--- START ---

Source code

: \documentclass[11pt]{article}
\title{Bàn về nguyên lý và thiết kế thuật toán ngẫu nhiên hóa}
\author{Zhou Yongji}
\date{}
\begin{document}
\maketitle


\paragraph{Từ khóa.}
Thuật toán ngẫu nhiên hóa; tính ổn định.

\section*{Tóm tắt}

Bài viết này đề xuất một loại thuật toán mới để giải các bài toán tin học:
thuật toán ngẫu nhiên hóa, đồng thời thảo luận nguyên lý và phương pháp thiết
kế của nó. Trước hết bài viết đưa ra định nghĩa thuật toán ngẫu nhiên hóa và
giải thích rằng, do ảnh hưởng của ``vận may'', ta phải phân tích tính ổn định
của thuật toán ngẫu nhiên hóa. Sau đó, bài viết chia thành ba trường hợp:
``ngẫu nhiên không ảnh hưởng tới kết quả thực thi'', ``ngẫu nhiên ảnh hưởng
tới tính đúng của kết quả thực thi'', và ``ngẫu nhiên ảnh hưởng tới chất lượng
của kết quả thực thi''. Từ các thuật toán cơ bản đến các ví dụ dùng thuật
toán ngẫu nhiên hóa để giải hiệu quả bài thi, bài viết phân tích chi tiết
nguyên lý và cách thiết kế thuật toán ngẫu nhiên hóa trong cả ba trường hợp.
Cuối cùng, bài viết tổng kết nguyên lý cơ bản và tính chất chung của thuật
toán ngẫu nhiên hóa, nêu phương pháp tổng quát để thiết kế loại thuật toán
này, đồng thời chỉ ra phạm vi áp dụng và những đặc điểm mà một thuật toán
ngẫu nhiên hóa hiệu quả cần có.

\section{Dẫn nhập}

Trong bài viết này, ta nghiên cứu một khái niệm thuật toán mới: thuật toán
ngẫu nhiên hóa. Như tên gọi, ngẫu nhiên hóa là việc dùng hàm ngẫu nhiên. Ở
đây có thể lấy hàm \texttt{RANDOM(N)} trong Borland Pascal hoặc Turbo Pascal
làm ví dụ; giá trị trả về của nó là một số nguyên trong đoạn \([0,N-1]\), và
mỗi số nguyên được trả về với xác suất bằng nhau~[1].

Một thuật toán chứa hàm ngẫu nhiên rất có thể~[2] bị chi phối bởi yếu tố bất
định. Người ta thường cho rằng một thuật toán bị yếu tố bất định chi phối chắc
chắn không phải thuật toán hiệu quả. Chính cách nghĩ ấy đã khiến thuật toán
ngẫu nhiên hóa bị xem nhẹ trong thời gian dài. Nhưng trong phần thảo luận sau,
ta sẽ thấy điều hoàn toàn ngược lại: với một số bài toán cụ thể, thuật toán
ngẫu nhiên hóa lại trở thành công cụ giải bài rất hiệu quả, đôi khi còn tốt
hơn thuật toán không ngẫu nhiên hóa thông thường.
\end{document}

--- END ---
--- START ---

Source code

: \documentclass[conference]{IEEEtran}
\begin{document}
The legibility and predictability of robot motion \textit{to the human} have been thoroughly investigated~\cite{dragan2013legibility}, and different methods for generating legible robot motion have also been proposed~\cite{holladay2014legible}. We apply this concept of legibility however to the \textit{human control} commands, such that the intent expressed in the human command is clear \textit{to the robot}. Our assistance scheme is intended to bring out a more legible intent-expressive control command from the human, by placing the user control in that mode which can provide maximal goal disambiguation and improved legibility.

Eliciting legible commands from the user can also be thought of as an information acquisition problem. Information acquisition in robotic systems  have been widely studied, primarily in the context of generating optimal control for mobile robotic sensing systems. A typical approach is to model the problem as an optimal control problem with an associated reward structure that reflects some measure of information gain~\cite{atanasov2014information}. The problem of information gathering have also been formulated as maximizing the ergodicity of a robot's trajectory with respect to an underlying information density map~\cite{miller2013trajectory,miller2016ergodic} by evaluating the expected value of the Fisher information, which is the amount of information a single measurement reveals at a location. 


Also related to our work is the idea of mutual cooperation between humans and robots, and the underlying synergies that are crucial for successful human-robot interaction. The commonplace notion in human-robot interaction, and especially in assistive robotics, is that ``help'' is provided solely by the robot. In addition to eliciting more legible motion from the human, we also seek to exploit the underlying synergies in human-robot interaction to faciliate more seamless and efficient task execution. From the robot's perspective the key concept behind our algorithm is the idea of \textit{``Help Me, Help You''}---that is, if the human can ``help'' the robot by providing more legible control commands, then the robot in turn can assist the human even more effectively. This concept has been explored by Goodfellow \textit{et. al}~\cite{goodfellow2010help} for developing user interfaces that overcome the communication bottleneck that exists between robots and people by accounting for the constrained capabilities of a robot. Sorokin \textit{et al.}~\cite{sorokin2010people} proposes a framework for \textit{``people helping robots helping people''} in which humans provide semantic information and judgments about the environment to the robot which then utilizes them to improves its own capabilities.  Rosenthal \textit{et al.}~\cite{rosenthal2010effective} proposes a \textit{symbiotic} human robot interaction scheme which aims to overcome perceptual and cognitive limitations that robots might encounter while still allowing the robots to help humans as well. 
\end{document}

--- END ---

Lines in the listing above that contain the word "pháp" must be copied; leave out the rest.

**REPLY:**
thuật toán ngẫu nhiên hóa, đồng thời thảo luận nguyên lý và phương pháp thiết
toán ngẫu nhiên hóa, nêu phương pháp tổng quát để thiết kế loại thuật toán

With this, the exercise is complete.